* [What to work on] Go through the listing below and list every line with "begin".

*** Block opens ***

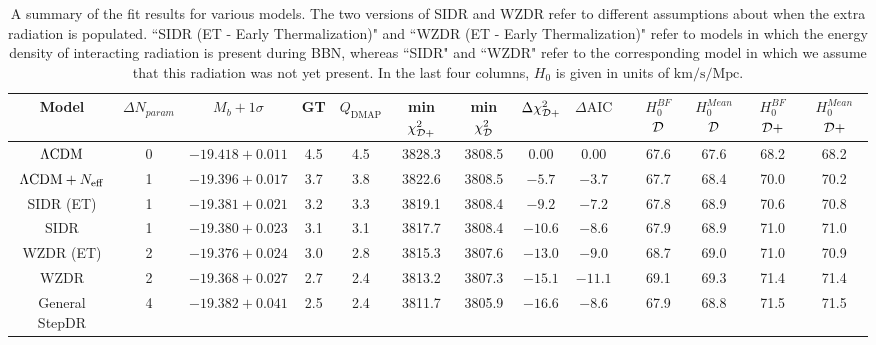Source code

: \documentclass[aps,prd,twocolumn,nofootinbib,superscriptaddress]{revtex4}
\newcommand{\D}{\cal{D}}
\newcommand{\ksm}{\text{km} / \text{s} / \text{Mpc}}
\newcommand{\QDMAP}{Q_\text{DMAP}}
\def\lcdm{$\Lambda{\rm CDM}$}
\newcommand{\Neff}{N_{\rm eff}}
\begin{document}
\begin{table*}[h!]
	\centering
	\hspace*{-1.5cm}
	\begin{tabular}{|c || c | c | c | c|c|c | c|c| c | c | c | c | c |} 
		\hline
		Model& $\Delta N_{param}$& $M_b + 1 \sigma$ & GT & $\QDMAP$
		& min $\chi^2_{\D+}$& min $\chi^2_{\D}$& $\Delta \chi^2_{{\cal D+}}$ &  $\Delta \text{AIC}$& &  $H_0^{BF}$ $\D$
		&  $H_0^{Mean}$ $\D$&  $H_0^{BF}$ ${\cal D+}$&  $H_0^{Mean}$ ${\cal D+}$ \\
		\hline\hline
		\lcdm & 0& $-19.418 + 0.011$ & 4.5& 4.5& 3828.3& 3808.5& 0.00& 0.00& & 67.6& 67.6& 68.2& 68.2\\
		$\Lambda \text{CDM} + \Neff$& 1& $-19.396 + 0.017$ & 3.7& 3.8& 3822.6& 3808.5& $-5.7$ & $-3.7$ & & 67.7& 68.4& 70.0& 70.2\\
		SIDR (ET) & 1& $-19.381 + 0.021$ & 3.2& 3.3& 3819.1& 3808.4& $-9.2$ & $-7.2$ & & 67.8& 68.9& 70.6& 70.8\\
		SIDR & 1& $-19.380 + 0.023$ & 3.1& 3.1& 3817.7& 3808.4& $-10.6$ & $-8.6$ & & 67.9& 68.9& 71.0& 71.0\\
		WZDR (ET) & 2& $-19.376+ 0.024$ & 3.0& 2.8& 3815.3& 3807.6& $-13.0$ & $-9.0$ & & 68.7& 69.0& 71.0& 70.9 \\
		WZDR& 2& $-19.368 + 0.027$ & 2.7& 2.4& 3813.2& 3807.3& $-15.1$ & $-11.1$ & & 69.1& 69.3& 71.4& 71.4\\
		General StepDR & 4& $-19.382 + 0.041$ & 2.5& 2.4& 3811.7& 3805.9& $-16.6$ & $-8.6$ & & 67.9& 68.8& 71.5& 71.5\\
		\hline
	\end{tabular}
	\hspace*{-1.5cm}
	\caption{A summary of the fit results for various models. The two versions of SIDR and WZDR refer to different assumptions about when the extra radiation is populated. ``SIDR (ET - Early Thermalization)" and ``WZDR (ET - Early Thermalization)" refer to models in which the energy density of interacting radiation is present during BBN, whereas ``SIDR" and ``WZDR" refer to the corresponding model in which we assume that this radiation was not yet present.  In the last four columns, $H_0$ is given in units of $\ksm$.}
	\label{tb:fitresults}
\end{table*}    
\end{document}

*** Block closes ***

* [The completed task]
\begin{document}
\begin{table*}[h!]
	\begin{tabular}{|c || c | c | c | c|c|c | c|c| c | c | c | c | c |} 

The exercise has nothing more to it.